DNA- and RNA-based relative and quantitative taxonomic microbiota compositions of human gastric aspirate (n = 7) and mouse stomach (n = 6) samples. (A) Comparison of phylum relative abundances in DNA (blue) and RNA (orange) extracts of all samples based on 16S rRNA gene PCR and transcript RT-PCR amplicon sequencing (***, P < 0.001; **, P < 0.01 [Mann-Whitney U test]). (B) Comparison of bacterial phyla based on the ratio of 16S rRNA transcripts to 16S rRNA genes per sample (*, P < 0.05 [Kruskal-Wallis test]).

FIG 8

Association of phylum relative abundance and absolute 16S rRNA gene and transcript copy number.
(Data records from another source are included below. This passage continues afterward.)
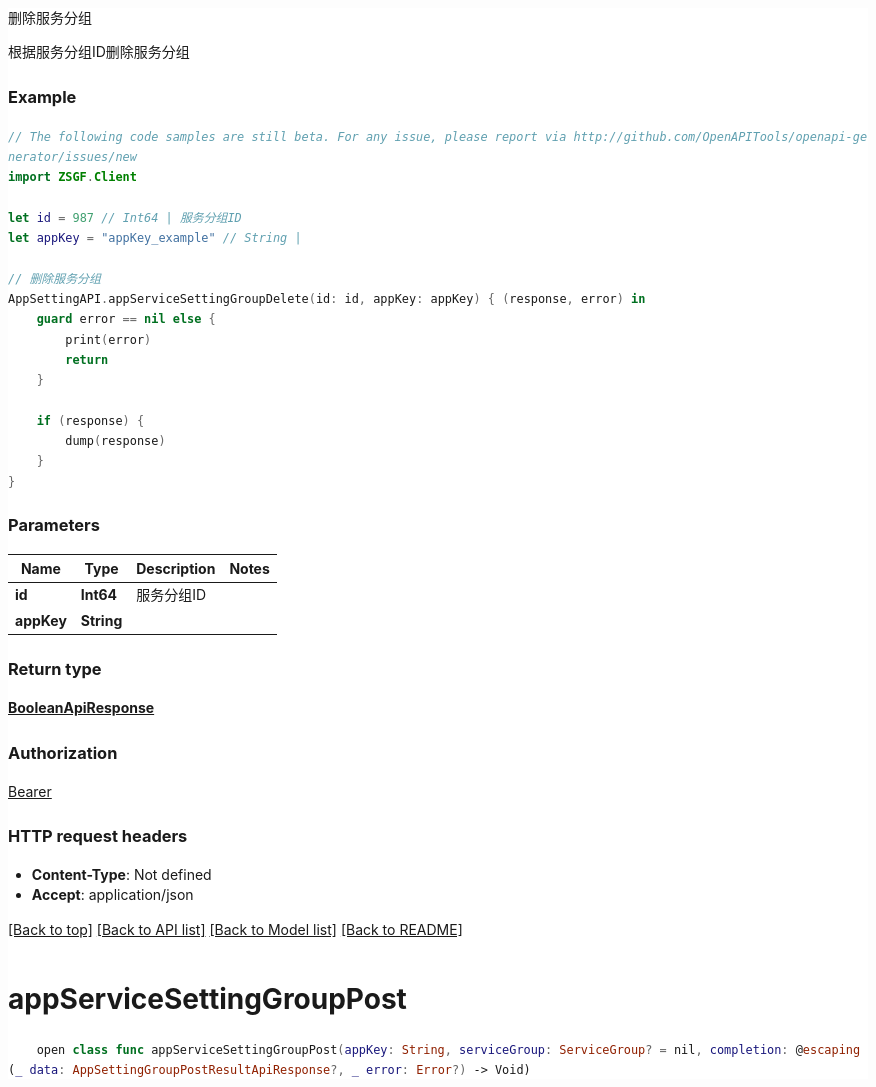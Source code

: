 删除服务分组

根据服务分组ID删除服务分组

### Example
```swift
// The following code samples are still beta. For any issue, please report via http://github.com/OpenAPITools/openapi-generator/issues/new
import ZSGF.Client

let id = 987 // Int64 | 服务分组ID
let appKey = "appKey_example" // String | 

// 删除服务分组
AppSettingAPI.appServiceSettingGroupDelete(id: id, appKey: appKey) { (response, error) in
    guard error == nil else {
        print(error)
        return
    }

    if (response) {
        dump(response)
    }
}
```

### Parameters

Name | Type | Description  | Notes
------------- | ------------- | ------------- | -------------
 **id** | **Int64** | 服务分组ID | 
 **appKey** | **String** |  | 

### Return type

[**BooleanApiResponse**](BooleanApiResponse.md)

### Authorization

[Bearer](../README.md#Bearer)

### HTTP request headers

 - **Content-Type**: Not defined
 - **Accept**: application/json

[[Back to top]](#) [[Back to API list]](../README.md#documentation-for-api-endpoints) [[Back to Model list]](../README.md#documentation-for-models) [[Back to README]](../README.md)

# **appServiceSettingGroupPost**
```swift
    open class func appServiceSettingGroupPost(appKey: String, serviceGroup: ServiceGroup? = nil, completion: @escaping (_ data: AppSettingGroupPostResultApiResponse?, _ error: Error?) -> Void)
```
Correlations are shown for the five most abundant phyla, including Firmicutes (red), Bacteroidetes (orange), Actinobacteria (gray), Proteobacteria (light blue), and Fusobacteria (dark blue). (A and B) Correlation of phylum relative abundance in DNA, based on 16S rRNA gene amplicon sequencing with bacterial 16S rRNA gene copy number in human gastric aspirate (A) and mouse whole-stomach (B) samples. (C and D) Correlation of phylum relative abundance in RNA, based on 16S rRNA transcript amplicon sequencing and bacterial 16S rRNA transcript number in human gastric aspirate (C) and mouse whole-stomach (D) samples. Correlation coefficients (R) and significance (P) were calculated using Spearman’s rank correlation.